# Eaw



## nyguy72000 (Jun 30, 2009)

I installed European Air War flight sim. When I click on the "play" button, I get the followiing message: D:\eaw.exe is not a valid Win32 application. Can anyone help me with this? 
Windows 7 is my OS. Thanx!


----------



## Zealex (Nov 30, 2008)

Windows 7 retail or RC? 64 or 32 bit?


----------



## nyguy72000 (Jun 30, 2009)

Retail; 32-bit. BTW, I encountered the same problem when 
I had VISTA. Was hoping the new OS would fix this. Obviously, it didn't. Thanx for replying to my thread.


----------



## -WOLF- (Jan 17, 2009)

The game probably does not work with Windows 7. That error usually indicates a corrupt registry and or failing hard drive.


----------



## Aus_Karlos (Mar 10, 2007)

The game was built back in 1998 and unfortunatly the game was built with 8-bit graphics. Since the release of the 6 series of Nvidia the drivers no longer contain 8-bit code so if you do get the game to launch EAW will throw a 7217 error at you.
Try downloading the latest patch 1.28v (42mb)

Edit:
Reading more into this interesting site there are people trying to re-write the graphics code to 16-bit meaning it can be played on any system that has the latest graphics card.
http://eaw.wikispaces.com/EAW+7217+error+explained+and+solutions

Edit again:
Found some fixes i belive.
ERROR 7217
This file provides the a fix for running EAW after error 7217. For a new user who is not 'PC technically minded' or who does not feel ready to work with Online Air Wars (OAW).
Created by Jelly - Sydbod.
(File size 688 KB).
http://www.sandbaggereaw.com/EAWKeyFiles/E-12E7217V3.zip
This file provides a fix for running EAW after error 7217. For a user who is 'PC technically minded' or who does run Online Air Wars (OAW).
Created by Jelly.
(File size 8.4 Meg).
http://www.sandbaggereaw.com/EAWKeyFiles/JIMMSN7217.zip


----------



## nyguy72000 (Jun 30, 2009)

Thanx for looking at my Thread, Aus. Unfortunately, I am unable to bring up the websites you posted for me. I just get a blank page, even for the patch.


----------



## Zealex (Nov 30, 2008)

What version of 7 you have, basic, home premium, pro, ultimate? If you have pro or above you can get winxp mode, maybe it will work in there. Also what is your cpu?


----------



## nyguy72000 (Jun 30, 2009)

I have Premium.

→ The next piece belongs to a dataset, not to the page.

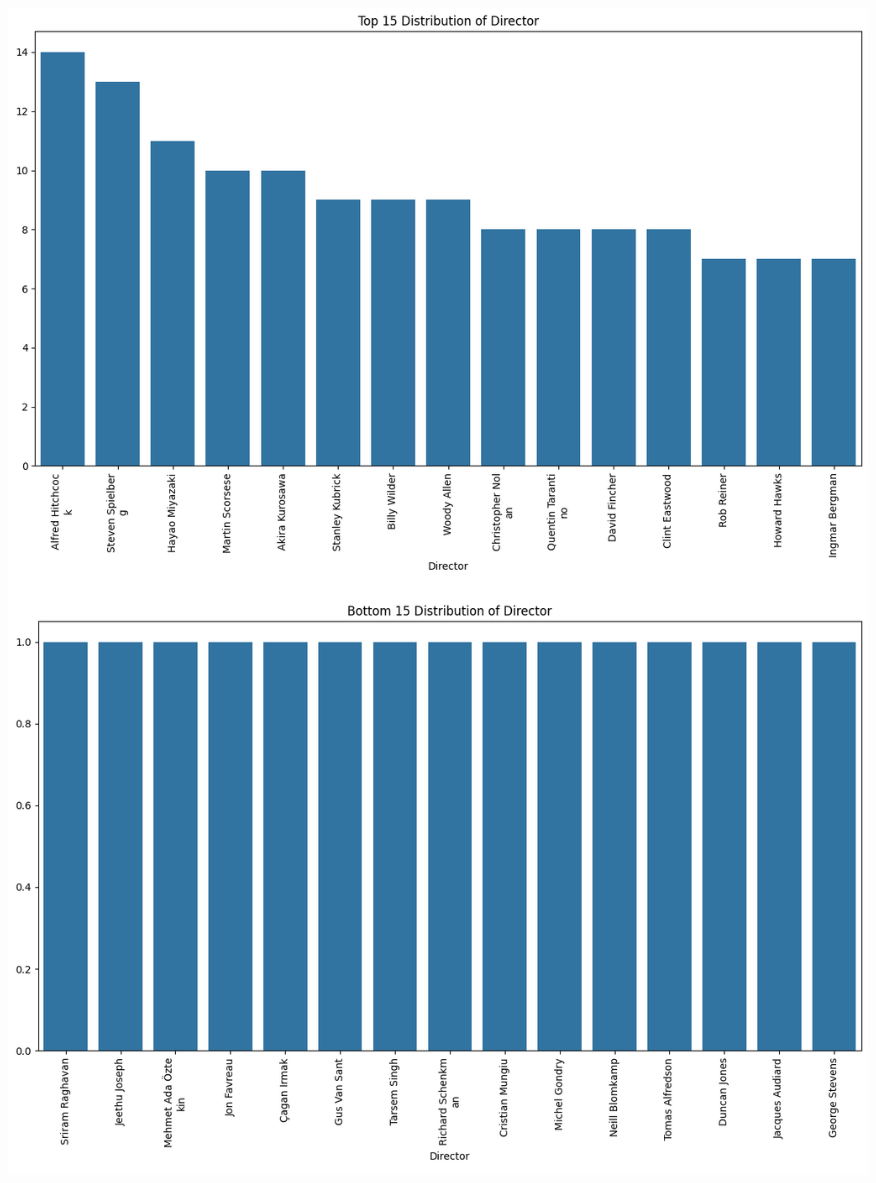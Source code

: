 ![Director Top 15 Distribution](Director_top_15_distribution.png)

![Director Bottom 15 Distribution](Director_bottom_15_distribution.png)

What's a CPU? I have AMD Athlon X2 4050e processor; NVIDIA 9500; 320 GB Hard Drive; 5 GB Memory.


----------



## Aus_Karlos (Mar 10, 2007)

Hmm the links arn't working for me now either.
Well ive managed to find a new link for the patch
http://www.sandbaggeruk.com/EAWindex.html

The download rate is a little slow but at least it works. As for the fixes ive yet to come across another site that hosts the files.


----------



## -WOLF- (Jan 17, 2009)

The game is not compatible with a 64-bit OS, which is what you have.


----------



## nyguy72000 (Jun 30, 2009)

I have a 32 -bit system, thank you.


----------



## nyguy72000 (Jun 30, 2009)

Hi Aus! Well, I successfully downloaded the patch. I just wish I could play the game! Lol! Thanx again.


----------



## -WOLF- (Jan 17, 2009)

Then if you have a 32-bit OS you have about 2.5 GB of ram that isn't even being used, as you have 5 GB and a 32-bit OS will only address about 3.2 GB of ram.


----------